This, from the Minister of Finance Colm Imbert as he sought to clarify some misconceptions about the drawdown of $2.5 billion from the Heritage and Stabilisation Fund.
In a statement issued on the HSF on Friday, he said: "There are strict legal rules for drawdowns and the maximum permitted drawdown for 2016 is US$675 million, of which we have drawn down US$375 million so far. At this time, we envisage no further drawdowns in fiscal 2016, but if it becomes necessary to provide the required support for Government expenditure in 2016, we will consider all options for financing the service of the Republic of Trinidad and Tobago, including the remaining available drawdown from the HSF for 2016."
Reading from a statement in the Parliament on Friday, he defended the decision to withdraw the sum of $2.5 billion, recalling that when the Government came into office in September 2015, it found that the previous Government had "burnt through over $6 billion in credit it found in 2010 and had used up virtually all of the $9 billion overdraft available to the State."
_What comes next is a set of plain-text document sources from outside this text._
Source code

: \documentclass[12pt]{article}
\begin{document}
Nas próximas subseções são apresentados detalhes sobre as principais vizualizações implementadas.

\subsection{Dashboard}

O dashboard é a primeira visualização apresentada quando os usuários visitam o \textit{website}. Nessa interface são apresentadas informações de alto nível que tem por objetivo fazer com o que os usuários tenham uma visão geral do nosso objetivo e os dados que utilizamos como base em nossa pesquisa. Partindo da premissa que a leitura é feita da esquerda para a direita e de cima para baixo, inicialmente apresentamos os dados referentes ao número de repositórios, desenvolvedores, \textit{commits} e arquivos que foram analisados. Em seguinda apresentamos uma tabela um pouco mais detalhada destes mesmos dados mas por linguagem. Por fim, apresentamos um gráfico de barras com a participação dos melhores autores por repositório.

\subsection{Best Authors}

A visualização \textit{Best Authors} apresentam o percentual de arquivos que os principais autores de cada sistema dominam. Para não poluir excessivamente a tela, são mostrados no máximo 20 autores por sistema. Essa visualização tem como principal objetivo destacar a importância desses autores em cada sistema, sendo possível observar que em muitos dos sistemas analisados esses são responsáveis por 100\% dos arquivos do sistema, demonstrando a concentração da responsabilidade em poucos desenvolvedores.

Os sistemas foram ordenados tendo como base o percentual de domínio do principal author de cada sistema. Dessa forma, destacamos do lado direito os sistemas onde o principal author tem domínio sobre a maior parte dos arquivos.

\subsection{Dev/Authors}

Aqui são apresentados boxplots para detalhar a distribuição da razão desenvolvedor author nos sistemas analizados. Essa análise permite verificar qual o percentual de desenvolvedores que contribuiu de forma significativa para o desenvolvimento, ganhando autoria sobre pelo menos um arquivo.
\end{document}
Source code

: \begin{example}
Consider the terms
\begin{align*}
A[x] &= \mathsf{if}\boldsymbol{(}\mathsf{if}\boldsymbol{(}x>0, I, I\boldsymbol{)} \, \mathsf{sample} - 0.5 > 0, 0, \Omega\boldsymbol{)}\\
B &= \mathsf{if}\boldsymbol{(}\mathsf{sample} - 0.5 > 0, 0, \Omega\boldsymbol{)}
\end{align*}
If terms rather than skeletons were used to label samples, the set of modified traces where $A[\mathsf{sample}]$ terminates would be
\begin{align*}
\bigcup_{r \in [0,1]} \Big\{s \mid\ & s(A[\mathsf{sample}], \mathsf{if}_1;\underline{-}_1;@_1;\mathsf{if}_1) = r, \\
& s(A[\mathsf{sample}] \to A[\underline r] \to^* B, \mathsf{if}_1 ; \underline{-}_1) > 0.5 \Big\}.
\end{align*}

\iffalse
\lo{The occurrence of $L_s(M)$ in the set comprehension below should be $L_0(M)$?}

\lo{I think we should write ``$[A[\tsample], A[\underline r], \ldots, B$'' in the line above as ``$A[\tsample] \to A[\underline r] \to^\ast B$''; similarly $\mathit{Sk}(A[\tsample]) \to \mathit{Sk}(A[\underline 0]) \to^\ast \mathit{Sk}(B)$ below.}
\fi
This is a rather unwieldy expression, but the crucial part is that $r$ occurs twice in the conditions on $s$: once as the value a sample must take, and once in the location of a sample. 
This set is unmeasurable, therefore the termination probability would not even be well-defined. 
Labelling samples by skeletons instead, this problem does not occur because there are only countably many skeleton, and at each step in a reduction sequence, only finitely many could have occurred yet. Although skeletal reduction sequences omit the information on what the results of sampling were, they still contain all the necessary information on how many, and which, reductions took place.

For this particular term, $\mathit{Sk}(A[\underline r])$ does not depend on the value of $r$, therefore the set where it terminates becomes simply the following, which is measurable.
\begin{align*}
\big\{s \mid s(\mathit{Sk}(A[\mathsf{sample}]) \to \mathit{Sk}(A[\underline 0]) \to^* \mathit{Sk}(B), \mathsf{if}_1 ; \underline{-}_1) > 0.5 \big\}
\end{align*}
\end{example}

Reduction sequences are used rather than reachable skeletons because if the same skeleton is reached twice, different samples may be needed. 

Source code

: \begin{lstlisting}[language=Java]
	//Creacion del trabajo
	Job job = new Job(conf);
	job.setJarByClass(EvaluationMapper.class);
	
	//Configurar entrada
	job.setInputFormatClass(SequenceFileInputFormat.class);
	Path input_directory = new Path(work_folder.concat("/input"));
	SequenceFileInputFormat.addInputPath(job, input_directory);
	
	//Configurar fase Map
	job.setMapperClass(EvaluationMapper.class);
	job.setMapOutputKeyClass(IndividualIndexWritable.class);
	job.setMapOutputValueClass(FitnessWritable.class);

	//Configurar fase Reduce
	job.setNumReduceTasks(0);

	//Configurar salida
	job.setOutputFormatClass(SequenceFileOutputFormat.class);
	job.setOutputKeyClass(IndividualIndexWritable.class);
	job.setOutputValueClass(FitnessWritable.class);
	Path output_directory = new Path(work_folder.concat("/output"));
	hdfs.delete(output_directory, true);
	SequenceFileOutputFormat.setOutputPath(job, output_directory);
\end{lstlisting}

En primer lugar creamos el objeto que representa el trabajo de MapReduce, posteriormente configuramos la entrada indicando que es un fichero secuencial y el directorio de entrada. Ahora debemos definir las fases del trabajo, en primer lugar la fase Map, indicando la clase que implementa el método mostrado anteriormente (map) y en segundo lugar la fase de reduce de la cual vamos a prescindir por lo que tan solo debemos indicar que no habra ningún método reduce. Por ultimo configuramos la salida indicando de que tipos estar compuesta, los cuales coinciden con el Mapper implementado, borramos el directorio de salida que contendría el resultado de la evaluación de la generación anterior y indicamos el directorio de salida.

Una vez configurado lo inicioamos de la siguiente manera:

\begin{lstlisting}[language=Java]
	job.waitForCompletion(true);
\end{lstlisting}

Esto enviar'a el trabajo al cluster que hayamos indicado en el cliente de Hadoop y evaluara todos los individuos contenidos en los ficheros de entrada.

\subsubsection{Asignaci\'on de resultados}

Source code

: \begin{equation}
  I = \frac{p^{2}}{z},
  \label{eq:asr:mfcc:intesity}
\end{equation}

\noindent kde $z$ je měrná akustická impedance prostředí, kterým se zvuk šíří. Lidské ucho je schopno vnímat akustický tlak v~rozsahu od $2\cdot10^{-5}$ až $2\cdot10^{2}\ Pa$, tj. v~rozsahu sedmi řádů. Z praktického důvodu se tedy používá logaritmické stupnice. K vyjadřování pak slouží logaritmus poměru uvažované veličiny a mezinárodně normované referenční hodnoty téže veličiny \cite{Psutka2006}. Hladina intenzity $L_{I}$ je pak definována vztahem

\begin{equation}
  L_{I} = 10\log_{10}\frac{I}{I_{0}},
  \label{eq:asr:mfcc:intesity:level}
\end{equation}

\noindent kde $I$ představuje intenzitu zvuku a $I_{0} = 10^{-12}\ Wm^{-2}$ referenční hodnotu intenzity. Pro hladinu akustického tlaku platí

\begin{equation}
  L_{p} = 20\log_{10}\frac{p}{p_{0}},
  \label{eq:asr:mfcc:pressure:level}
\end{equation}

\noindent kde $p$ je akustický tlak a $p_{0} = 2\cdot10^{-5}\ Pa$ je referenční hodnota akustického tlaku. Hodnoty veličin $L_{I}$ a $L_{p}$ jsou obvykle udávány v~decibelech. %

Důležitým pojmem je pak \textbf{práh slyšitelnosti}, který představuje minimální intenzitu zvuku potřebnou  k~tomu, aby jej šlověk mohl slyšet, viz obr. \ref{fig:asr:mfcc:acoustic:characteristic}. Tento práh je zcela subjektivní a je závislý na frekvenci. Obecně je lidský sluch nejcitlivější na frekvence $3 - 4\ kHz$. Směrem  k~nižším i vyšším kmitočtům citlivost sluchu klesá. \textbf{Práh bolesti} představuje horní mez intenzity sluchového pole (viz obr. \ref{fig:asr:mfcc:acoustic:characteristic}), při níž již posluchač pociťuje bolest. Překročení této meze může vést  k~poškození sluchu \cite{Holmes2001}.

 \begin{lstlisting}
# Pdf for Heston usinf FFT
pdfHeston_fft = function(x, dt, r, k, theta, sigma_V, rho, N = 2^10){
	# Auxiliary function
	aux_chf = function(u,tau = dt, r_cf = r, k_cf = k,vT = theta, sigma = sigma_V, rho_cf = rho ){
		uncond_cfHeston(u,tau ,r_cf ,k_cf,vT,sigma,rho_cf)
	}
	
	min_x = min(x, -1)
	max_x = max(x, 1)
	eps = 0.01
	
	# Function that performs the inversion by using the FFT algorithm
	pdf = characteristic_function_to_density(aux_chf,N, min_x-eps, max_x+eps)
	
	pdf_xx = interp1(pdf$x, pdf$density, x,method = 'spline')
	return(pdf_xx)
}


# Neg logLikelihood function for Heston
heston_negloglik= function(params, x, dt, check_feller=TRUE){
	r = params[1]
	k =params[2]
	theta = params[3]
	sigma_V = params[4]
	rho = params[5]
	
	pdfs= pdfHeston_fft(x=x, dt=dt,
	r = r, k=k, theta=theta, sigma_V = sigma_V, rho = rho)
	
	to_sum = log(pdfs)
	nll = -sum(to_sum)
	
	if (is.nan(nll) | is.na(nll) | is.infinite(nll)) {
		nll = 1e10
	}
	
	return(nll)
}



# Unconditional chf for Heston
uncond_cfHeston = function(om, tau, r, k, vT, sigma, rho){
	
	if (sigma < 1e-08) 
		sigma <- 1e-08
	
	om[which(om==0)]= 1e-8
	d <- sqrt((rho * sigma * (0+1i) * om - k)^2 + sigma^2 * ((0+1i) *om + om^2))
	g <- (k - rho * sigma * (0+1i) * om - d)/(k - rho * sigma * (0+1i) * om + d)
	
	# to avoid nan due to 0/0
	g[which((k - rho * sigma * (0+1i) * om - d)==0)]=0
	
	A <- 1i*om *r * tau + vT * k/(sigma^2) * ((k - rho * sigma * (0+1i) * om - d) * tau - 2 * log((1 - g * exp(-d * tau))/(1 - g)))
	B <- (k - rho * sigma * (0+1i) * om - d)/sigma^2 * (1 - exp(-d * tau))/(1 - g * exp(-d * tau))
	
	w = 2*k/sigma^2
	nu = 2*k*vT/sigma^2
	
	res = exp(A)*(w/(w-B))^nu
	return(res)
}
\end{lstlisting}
He said this represented a loss of Government funds of $15 billion and meant that the Government's account was in overdraft.
"In May 2016, because of severely depressed revenues from petroleum, the overdraft reached 100% of its limit and unless urgent action was taken, the Government would have been unable to pay salaries or pay for critical and essential goods and services. In accordance with the HSF Act therefore, the Ministry of Finance decided on a drawdown from the Fund in the amount of TT$2.5 billion, or US$375 million, out of the legally permissible TT$4.5 billion. This was the only available source of funds in May 2016. If we had not done this, the Government would have been guilty of fiscal irresponsibility and the country might have been in crisis."
Minister Imbert clarified that the Prime Minister had previously made it clear that once it was required and permissible, Government would drawdown up to US$1 billion from the HSF in 2016 for budgetary support and this drawdown, representing US$375 million, is below that amount.
He also denied claims that the $2.5 billion would be used for "all sorts of dubious purposes" such as electioneering and maintained that it was meant to keep the country afloat.
"The HSF drawdown was simply to finance the well-known budget deficit, not for any item in the budget in particular. When I used the term 'for the service to Trinidad and Tobago' in 2016, that is exactly what I meant... To put it in local parlance, this simply means to pay the country's bills."
Minister Imbert insisted that the criteria for withdrawing the sum had been met as he noted that for the period October 1st, 2014 through September 30th, 2015 the revenue from petroleum was only TT$11.6 billion, which was TT$7.5 billion below the projected petroleum revenue of TT$19.1 billion for fiscal 2015.
"This shortfall of $7.5 billion in 2015 represented a reduction in revenues of almost 40%, which was well beyond the threshold of 10% contained in Section 15(1) of the Act. Accordingly, since October 2015, the conditions for a drawdown from the HSF were met. Further, as per Section 15(1)(a), 60% of this shortfall represents TT$4.5 billion."
Minister Imbert said Rating Agencies as well as the IMF saw buffers such as the HSF as a means to contain the increase in public debt.
He said Government has intentions to bring legislation to amend the HSF Act in order to separate the Heritage from the Stabilisation element.
"The HSF Act, which was approved by Parliament in 2007, called for a five-year review, which should have been completed by March 2012. I am told that sometime in early 2012 there were discussions with a World Bank in which the then Minister Of Finance (Minister Dookeran) participated and that a draft of an amendment to the HSF had been prepared. Between March 2012 and June 2015, the previous Government had more than ample time to introduce the amendment but it did not happen. It is however, this Government's intention to undertake the necessary public consultation and bring the Amendment to Parliament before the end of this year. Incidentally, The HSF legislation does not require Parliament's approval for a withdrawal, as members opposite are well aware. It was never intended for that purpose. Parliament was required to approve the savings and withdrawal rule, i.e. the formula and conditions precedent for draw downs, and it did so in 2007. Parliament also has to ensure, at the time of the annual reporting, that the deposits into the Fund and any withdrawals are consistent with the legislation."
The Finance Minister also reminded that he mentioned the drawdown as recently as his Mid Year Budget Review in April and the Prime Minister also highlighted the possibility of this withdrawal in his contribution to the budget debate last year.